▶ [What you need to do]
Could you restate word for word every line from the one containing "M(t-x) dG(x) \\[8pt]" to the end of the data below, pictures excluded?

▶ [Data records]
--

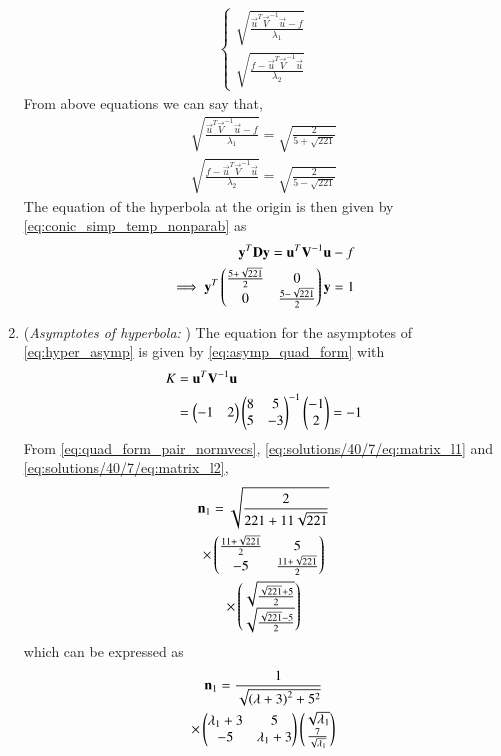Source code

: \begin{enumerate}
\begin{align}
\begin{cases}
\sqrt{\frac{\vec{u}^T\vec{V}^{-1}\vec{u}-f}{\lambda_1}}\\ \sqrt{\frac{f-\vec{u}^T\vec{V}^{-1}\vec{u}}{\lambda_2}}
\end{cases}
\end{align}
From above equations we can say that,
\begin{align}
\sqrt{\frac{\vec{u}^T\vec{V}^{-1}\vec{u}-f}{\lambda_1}}=\sqrt{ \frac{2}{5+\sqrt{221}}}\\
\sqrt{\frac{f-\vec{u}^T\vec{V}^{-1}\vec{u}}{\lambda_2}}=\sqrt{ \frac{2}{5-\sqrt{221}}}
\end{align}
The equation of the hyperbola at the origin is then given by \eqref{eq:conic_simp_temp_nonparab} as
\begin{align}
    \mathbf{y}^T\mathbf{D}\mathbf{y}=\mathbf{u}^T\mathbf{V}^{-1}\mathbf{u}-f\label{eq:solutions/40/7/eq:es71/fi}
\\
   \implies\mathbf{y}^T\begin{pmatrix}\frac{5+\sqrt{221}}{2} & 0 \\0 & \frac{5-\sqrt{221}}{2}\end{pmatrix}\mathbf{y}= 1
\end{align}
\item ({\em Asymptotes of hyperbola: })
The equation for the asymptotes of \eqref{eq:hyper_asymp} is given by \eqref{eq:asymp_quad_form} with 
\begin{align} 
K &=  \mathbf{u}^T\mathbf{V}^{-1}\mathbf{u}
\\
&=   \begin{pmatrix}-1 & 2 \end{pmatrix}  \begin{pmatrix}8 & 5 \\ 5 &-3\end{pmatrix}^{-1}\begin{pmatrix}-1 \\2 \end{pmatrix}
 =-1
\label{eq:quad_form_asymp_condK}
\end{align}
%
From \eqref{eq:quad_form_pair_normvecs}, \eqref{eq:solutions/40/7/eq:matrix_l1} and \eqref{eq:solutions/40/7/eq:matrix_l2},
%
\begin{multline}
\mathbf{n}_1 =  \sqrt{\frac{2}{221+11\sqrt{221}}}
\\
\times \begin{pmatrix} \frac{11+\sqrt{221}}{2} & 5  \\ -5 & \frac{11+\sqrt{221}}{2}\end{pmatrix}
\\
\times \begin{pmatrix}\sqrt{\frac{\sqrt{221}+5}{2}} \\  \sqrt{\frac{\sqrt{221}-5}{2}}\end{pmatrix}
\end{multline}
%
which can be expressed as
%
\begin{multline}
\vec{n}_1 = 
 \frac{1}{\sqrt{\brak{\lambda+3}^2+5^2}}
\\
\times \myvec{ \lambda_1+3 & 5  \\ -5 & \lambda_1+3}
\myvec{\sqrt{\lambda_1} \\  \frac{7}{\sqrt{\lambda_1}}}

\end{multline}
\end{enumerate}
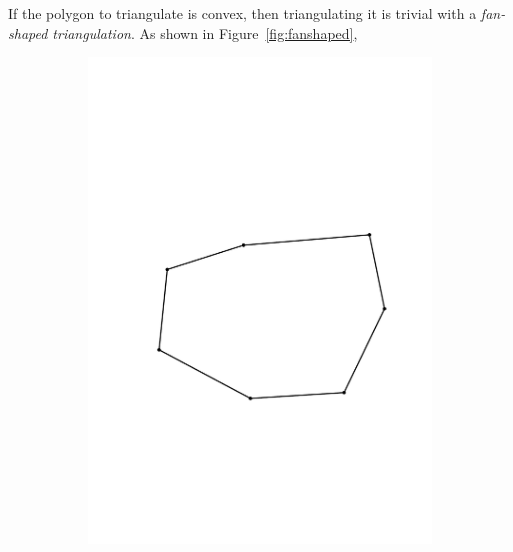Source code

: If the polygon to triangulate is convex, then triangulating it is trivial with a \emph{fan-shaped triangulation}.
As shown in Figure~\ref{fig:fanshaped},
\begin{figure}
  \centering
  \begin{subfigure}[b]{0.35\linewidth}
    \centering
    \includegraphics[page=1,width=\textwidth]{figs/fanshaped}
    \caption{}
  \end{subfigure}%
  \qquad
  \begin{subfigure}[b]{0.35\linewidth}
    \centering

\end{subfigure}
\end{figure}
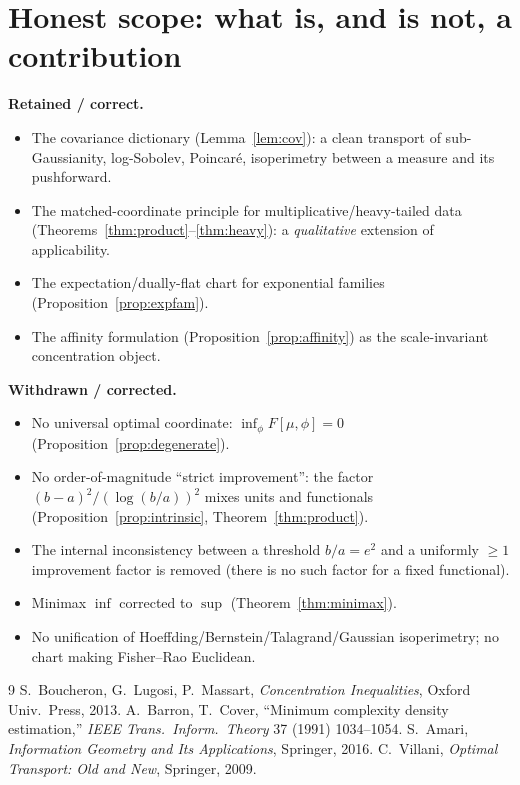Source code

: \documentclass[11pt]{article}
\theoremstyle{plain}
\theoremstyle{definition}
\theoremstyle{remark}
\begin{document}
\section{Honest scope: what is, and is not, a contribution}
\label{sec:scope}

\noindent\textbf{Retained / correct.}
\begin{itemize}[leftmargin=1.4em]
\item The covariance dictionary (Lemma~\ref{lem:cov}): a clean transport of
sub-Gaussianity, log-Sobolev, Poincar\'e, isoperimetry between a measure and its
pushforward.
\item The matched-coordinate principle for multiplicative/heavy-tailed data
(Theorems~\ref{thm:product}--\ref{thm:heavy}): a \emph{qualitative} extension of
applicability.
\item The expectation/dually-flat chart for exponential families
(Proposition~\ref{prop:expfam}).
\item The affinity formulation (Proposition~\ref{prop:affinity}) as the
scale-invariant concentration object.
\end{itemize}

\noindent\textbf{Withdrawn / corrected.}
\begin{itemize}[leftmargin=1.4em]
\item No universal optimal coordinate: $\inf_\phi F[\mu,\phi]=0$
(Proposition~\ref{prop:degenerate}).
\item No order-of-magnitude ``strict improvement'': the factor
$(b-a)^2/(\log(b/a))^2$ mixes units and functionals
(Proposition~\ref{prop:intrinsic}, Theorem~\ref{thm:product}).
\item The internal inconsistency between a threshold $b/a=e^2$ and a uniformly
$\ge1$ improvement factor is removed (there is no such factor for a fixed
functional).
\item Minimax $\inf$ corrected to $\sup$ (Theorem~\ref{thm:minimax}).
\item No unification of Hoeffding/Bernstein/Talagrand/Gaussian isoperimetry; no
chart making Fisher--Rao Euclidean.
\end{itemize}

\begin{thebibliography}{9}
 S.~Boucheron, G.~Lugosi, P.~Massart, \emph{Concentration
Inequalities}, Oxford Univ.\ Press, 2013.
 A.~Barron, T.~Cover, ``Minimum complexity density
estimation,'' \emph{IEEE Trans.\ Inform.\ Theory} 37 (1991) 1034--1054.
 S.~Amari, \emph{Information Geometry and Its Applications},
Springer, 2016.
 C.~Villani, \emph{Optimal Transport: Old and New}, Springer,
2009.
\end{thebibliography}
\end{document}
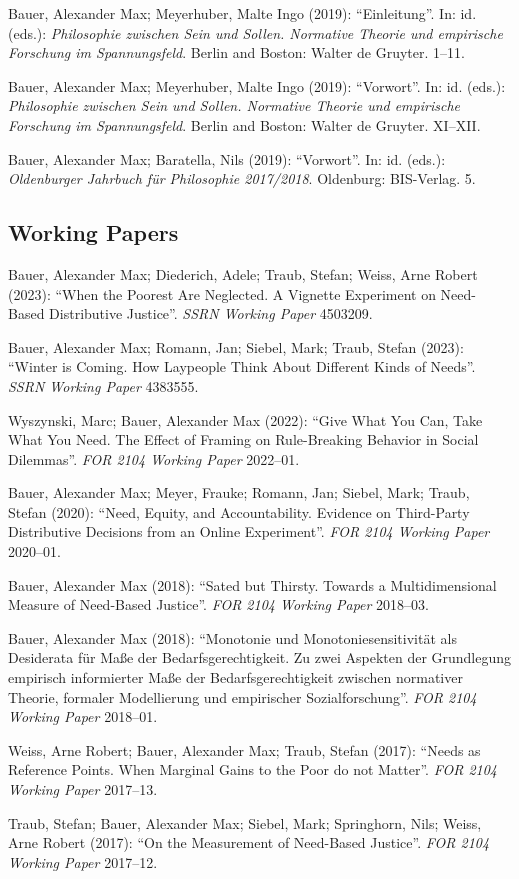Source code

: \documentclass[a4paper,10pt]{article}
\newenvironment{literature}{%
   \parskip6pt\parindent0pt\raggedright
   \def\lititem{\hangindent=1cm\hangafter1}}{%
   \par\ignorespaces}
\begin{document}
\begin{literature}
\lititem Bauer, Alexander Max; Meyerhuber, Malte Ingo (2019): \enquote{Einleitung}. In: id. (eds.): \textit{Philosophie zwischen Sein und Sollen. Normative Theorie und empirische Forschung im Spannungsfeld}. Berlin and Boston: Walter de Gruyter. 1--11.

\lititem Bauer, Alexander Max; Meyerhuber, Malte Ingo (2019): \enquote{Vorwort}. In: id. (eds.): \textit{Philosophie zwischen Sein und Sollen. Normative Theorie und empirische Forschung im Spannungsfeld}. Berlin and Boston: Walter de Gruyter. XI--XII.

\lititem Bauer, Alexander Max; Baratella, Nils (2019): \enquote{Vorwort}. In: id. (eds.): \textit{Oldenburger Jahrbuch für Philosophie 2017/2018}. Oldenburg: BIS-Verlag. 5.
\end{literature}

\subsection*{Working Papers}
\begin{literature}
\lititem Bauer, Alexander Max; Diederich, Adele; Traub, Stefan; Weiss, Arne Robert (2023): \enquote{When the Poorest Are Neglected. A Vignette Experiment on Need-Based Distributive Justice}. \textit{SSRN Working Paper} 4503209.

\lititem Bauer, Alexander Max; Romann, Jan; Siebel, Mark; Traub, Stefan (2023): \enquote{Winter is Coming. How Laypeople Think About Different Kinds of Needs}. \textit{SSRN Working Paper} 4383555.

\lititem Wyszynski, Marc; Bauer, Alexander Max (2022): \enquote{Give What You Can, Take What You Need. The Effect of Framing on Rule-Breaking Behavior in Social Dilemmas}. \textit{FOR 2104 Working Paper} 2022--01.

\lititem Bauer, Alexander Max; Meyer, Frauke; Romann, Jan; Siebel, Mark; Traub, Stefan (2020): \enquote{Need, Equity, and Accountability. Evidence on Third-Party Distributive Decisions from an Online Experiment}. \textit{FOR 2104 Working Paper} 2020--01.

\lititem Bauer, Alexander Max (2018): \enquote{Sated but Thirsty. Towards a Multidimensional Measure of Need-Based Justice}. \textit{FOR 2104 Working Paper} 2018--03.

\lititem Bauer, Alexander Max (2018): \enquote{Monotonie und Monotoniesensitivität als Desiderata für Maße der Bedarfsgerechtigkeit. Zu zwei Aspekten der Grundlegung empirisch informierter Maße der Bedarfsgerechtigkeit zwischen normativer Theorie, formaler Modellierung und empirischer Sozialforschung}. \textit{FOR 2104 Working Paper} 2018--01.

\lititem Weiss, Arne Robert; Bauer, Alexander Max; Traub, Stefan (2017): \enquote{Needs as Reference Points. When Marginal Gains to the Poor do not Matter}. \textit{FOR 2104 Working Paper} 2017--13.

\lititem Traub, Stefan; Bauer, Alexander Max; Siebel, Mark; Springhorn, Nils; Weiss, Arne Robert (2017): \enquote{On the Measurement of Need-Based Justice}. \textit{FOR 2104 Working Paper} 2017--12.
\end{literature}
\end{document}
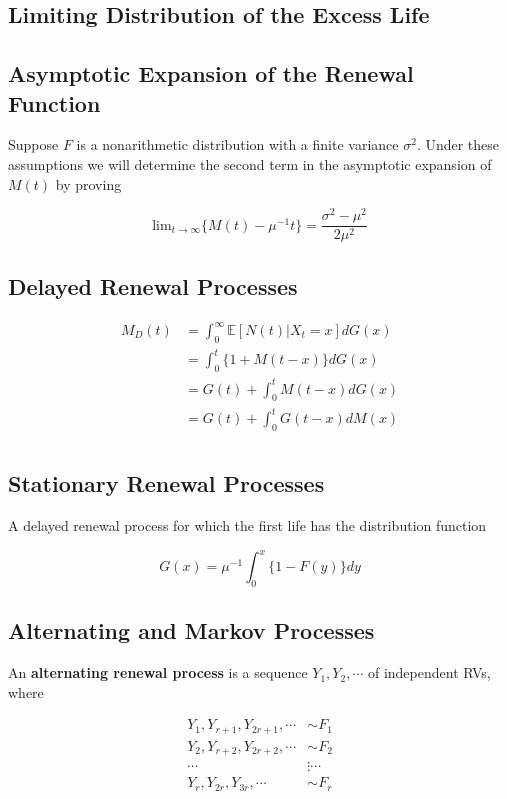 \documentclass[12pt]{article}
\theoremstyle{nonumberbreak}
\begin{document}
\subsection{Limiting Distribution of the Excess Life}



\subsection{Asymptotic Expansion of the Renewal Function}

Suppose $F$ is a nonarithmetic distribution with a finite variance $\sigma^2$. Under these assumptions we will determine the second term in the asymptotic expansion of $M(t)$ by proving

$$
\mathrm{lim}_{t\to\infty} \{ M(t) - \mu^{-1}t \} = \frac{\sigma^2 - \mu^2}{2\mu^2}
$$


\subsection{Delayed Renewal Processes}

$$
\begin{aligned}
M_D(t) &= \int_0^\infty \mathbb{E}[N(t) | X_t = x ] dG(x) \\[8pt]
&= \int_0^t \{ 1 + M(t-x) \} dG(x) \\[8pt]
&= G(t) + \int_0^t M(t-x) dG(x) \\[8pt]
&= G(t) + \int_0^t G(t-x) dM(x) \\[8pt]
\end{aligned}
$$



\subsection{Stationary Renewal Processes}

A delayed renewal process for which the first life has the distribution
function

$$
G(x) = \mu^{-1} \int_0^x \{ 1 - F(y) \} dy
$$




\subsection{Alternating and Markov Processes}

An \textbf{alternating renewal process} is a sequence $Y_1, Y_2, \cdots$ of independent RVs, where

$$
\begin{aligned}
Y_1, Y_{r+1}, Y_{2r+1}, \cdots &\sim F_1 \\[8pt]
Y_2, Y_{r+2}, Y_{2r+2}, \cdots &\sim F_2 \\[8pt]
\cdots &\vdots \cdots \\[8pt]
Y_r, Y_{2r},  Y_{3r},   \cdots &\sim F_r \\[8pt]
\end{aligned}
$$
\end{document}
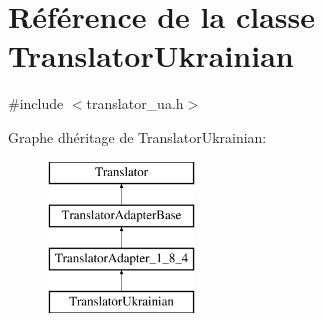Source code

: \hypertarget{class_translator_ukrainian}{}\section{Référence de la classe Translator\+Ukrainian}
\label{class_translator_ukrainian}


{\ttfamily \#include $<$translator\+\_\+ua.\+h$>$}

Graphe d\textquotesingle{}héritage de Translator\+Ukrainian\+:\begin{figure}[H]
\begin{center}
\leavevmode
\includegraphics[height=4.000000cm]{class_translator_ukrainian}
\end{center}
\end{figure}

--

▶ [Exercise answer]
&= G(t) + \int_0^t M(t-x) dG(x) \\[8pt]
&= G(t) + \int_0^t G(t-x) dM(x) \\[8pt]
\end{aligned}
$$



\subsection{Stationary Renewal Processes}

A delayed renewal process for which the first life has the distribution
function

$$
G(x) = \mu^{-1} \int_0^x \{ 1 - F(y) \} dy
$$




\subsection{Alternating and Markov Processes}

An \textbf{alternating renewal process} is a sequence $Y_1, Y_2, \cdots$ of independent RVs, where

$$
\begin{aligned}
Y_1, Y_{r+1}, Y_{2r+1}, \cdots &\sim F_1 \\[8pt]
Y_2, Y_{r+2}, Y_{2r+2}, \cdots &\sim F_2 \\[8pt]
\cdots &\vdots \cdots \\[8pt]
Y_r, Y_{2r},  Y_{3r},   \cdots &\sim F_r \\[8pt]
\end{aligned}
$$
\end{document}
Source code

: \hypertarget{class_translator_ukrainian}{}\section{Référence de la classe Translator\+Ukrainian}
\label{class_translator_ukrainian}


{\ttfamily \#include $<$translator\+\_\+ua.\+h$>$}

Graphe d\textquotesingle{}héritage de Translator\+Ukrainian\+:\begin{figure}[H]
\begin{center}
\leavevmode
\includegraphics[height=4.000000cm]{class_translator_ukrainian}
\end{center}
\end{figure}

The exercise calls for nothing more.